Judge Extends Northwest Airlines Labor Talks Again

Both sides reported progress but talks had not wrapped up when they met with Judge Allan Gropper on Friday.


The judge overseeing Northwest Airlines Corp.'s bankruptcy case granted another extension on Friday of a deadline for a pay-cut deal between the carrier and its pilots and flight attendants.

Judge Allan Gropper, who is hearing the case in New York City, had given the unions and the airline until Friday to make a deal. The new deadline is Wednesday.

Gropper's one-paragraph order said the unions and the airline have met in good-faith negotiations, and that all sides agreed to extend the deadline until Wednesday.

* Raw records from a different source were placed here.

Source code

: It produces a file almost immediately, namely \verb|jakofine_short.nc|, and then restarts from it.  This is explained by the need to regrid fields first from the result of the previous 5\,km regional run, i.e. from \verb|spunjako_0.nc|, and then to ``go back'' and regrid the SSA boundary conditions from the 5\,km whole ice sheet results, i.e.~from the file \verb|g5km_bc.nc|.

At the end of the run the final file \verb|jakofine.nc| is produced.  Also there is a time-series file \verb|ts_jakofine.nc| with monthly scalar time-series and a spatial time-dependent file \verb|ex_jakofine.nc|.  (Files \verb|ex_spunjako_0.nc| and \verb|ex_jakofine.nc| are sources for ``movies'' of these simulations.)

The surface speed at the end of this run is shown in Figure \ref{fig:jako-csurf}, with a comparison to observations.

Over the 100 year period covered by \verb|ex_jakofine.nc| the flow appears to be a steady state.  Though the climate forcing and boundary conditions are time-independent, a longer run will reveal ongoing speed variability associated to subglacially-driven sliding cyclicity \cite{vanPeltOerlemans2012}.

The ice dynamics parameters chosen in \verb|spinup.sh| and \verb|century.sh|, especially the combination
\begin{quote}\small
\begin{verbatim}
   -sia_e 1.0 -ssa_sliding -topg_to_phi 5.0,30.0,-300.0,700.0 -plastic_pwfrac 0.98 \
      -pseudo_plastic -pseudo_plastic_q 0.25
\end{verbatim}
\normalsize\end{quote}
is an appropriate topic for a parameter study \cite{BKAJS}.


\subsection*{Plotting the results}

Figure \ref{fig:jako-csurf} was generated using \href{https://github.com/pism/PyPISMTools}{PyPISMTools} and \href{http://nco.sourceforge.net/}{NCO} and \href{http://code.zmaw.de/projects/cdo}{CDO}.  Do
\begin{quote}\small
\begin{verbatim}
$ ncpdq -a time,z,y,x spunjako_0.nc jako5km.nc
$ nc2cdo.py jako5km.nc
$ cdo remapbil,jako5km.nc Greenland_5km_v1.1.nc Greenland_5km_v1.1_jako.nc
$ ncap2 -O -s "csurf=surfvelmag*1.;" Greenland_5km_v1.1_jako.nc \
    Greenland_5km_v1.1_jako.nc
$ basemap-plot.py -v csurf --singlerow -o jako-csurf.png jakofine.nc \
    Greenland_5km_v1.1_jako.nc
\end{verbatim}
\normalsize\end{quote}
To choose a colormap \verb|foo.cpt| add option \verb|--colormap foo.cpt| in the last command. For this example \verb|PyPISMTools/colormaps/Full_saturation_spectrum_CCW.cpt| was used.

Both sides reported progress but talks had not wrapped up when they met with Gropper on Friday. He is considering Northwest's request to reject its contracts with the two unions. That would leave Northwest free to impose its pay cuts and work rule changes. Both unions have warned they may strike if that happens.

Pilot voting on whether to authorize a strike wraps up on Tuesday. The flight attendant strike vote ends on March 6.

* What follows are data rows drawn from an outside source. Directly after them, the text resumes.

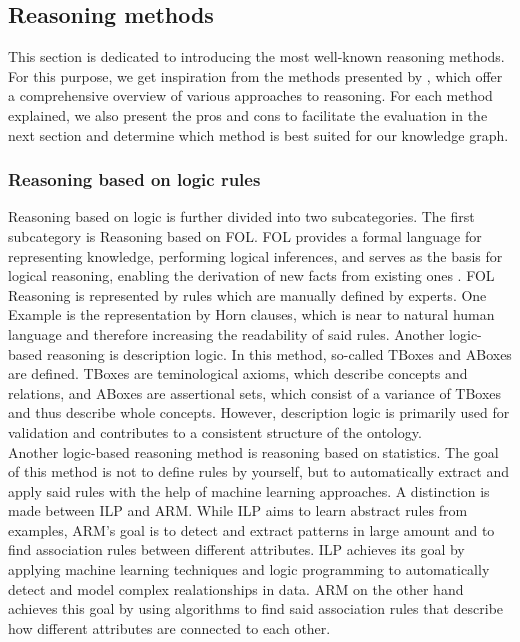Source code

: \documentclass[
  a4paper,  %
  twoside,  %
  bibliography=totoc,
  headsepline,
  cleardoublepage=empty,
  parskip=half,
  draft=false
]{scrbook}
\begin{document}
\subsection{Reasoning methods}\label{sec:reasoning_types}
This section is dedicated to introducing the most well-known reasoning methods. For this purpose, we get inspiration from the methods presented by \cite{TIAN2022100159}, which offer a comprehensive overview of various approaches to reasoning. For each method explained, we also present the pros and cons to facilitate the evaluation in the next section and determine which method is best suited for our knowledge graph.

\subsubsection{Reasoning based on logic rules}
Reasoning based on logic is further divided into two subcategories. The first subcategory is Reasoning based on \acrfull{FOL}. \acrshort{FOL} provides a formal language for representing knowledge, performing logical inferences, and serves as the basis for logical reasoning, enabling the derivation of new facts from existing ones \cite{Fitting.1990}. \acrshort{FOL} Reasoning is represented by rules which are manually defined by experts. One Example is the representation by Horn clauses, which is near to natural human language and therefore increasing the readability of said rules. Another logic-based reasoning is description logic. In this method, so-called TBoxes and ABoxes are defined. TBoxes are teminological axioms, which describe concepts and relations, and ABoxes are assertional sets, which consist of a variance of TBoxes and thus describe whole concepts. However, description logic is primarily used for validation and contributes to a consistent structure of the ontology. \\
Another logic-based reasoning method is reasoning based on statistics. The goal of this method is not to define rules by yourself, but to automatically extract and apply said rules with the help of machine learning approaches. A distinction is made between \acrfull{ILP} and \acrfull{ARM}. While \acrshort{ILP} aims to learn abstract rules from examples, \acrshort{ARM}'s goal is to detect and extract patterns in large amount and to find association rules between different attributes. \acrshort{ILP} achieves its goal by applying machine learning techniques and logic programming to automatically detect and model complex realationships in data. \acrshort{ARM} on the other hand achieves this goal by using algorithms to find said association rules that describe how different attributes are connected to each other.
\end{document}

Airline and union representatives met with the judge in his courtroom before breaking into smaller groups to talk about the status of negotiations. Each party in the negotiations is meeting with the judge separately within the courthouse in lower Manhattan.

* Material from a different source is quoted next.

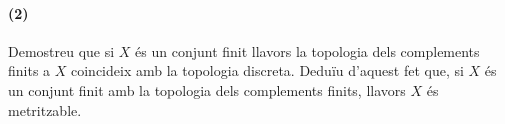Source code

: \paragraph{(2)}
Demostreu que si $X$ és un conjunt finit llavors la topologia dels complements finits a $X$ coincideix amb la topologia discreta. Deduïu d'aquest fet que, si $X$ és un conjunt finit amb la topologia dels complements finits, llavors $X$ és metritzable.\\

Gropper has been pushing the negotiators to make a deal rather than have him rule on the matter.

Northwest spokesman Bill Mellon did not give details about the initial meeting in Gropper's courtroom, and declined to say if Gropper was acting as a mediator.

The company issued a statement saying that "while it appreciates Judge Gropper giving the parties additional time to continue to reach consensual agreements, achieving the needed labor cost savings as soon as possible is critical to the success of Northwest Airlines, which is losing $3 million to $4 million per day."

Northwest, which filed for bankruptcy protection in September, has said it needs $1.4 billion in annual savings from its labor unions to compete with low-cost carriers and absorb rising fuel costs. Northwest is based near Minneapolis in Eagan, Minn.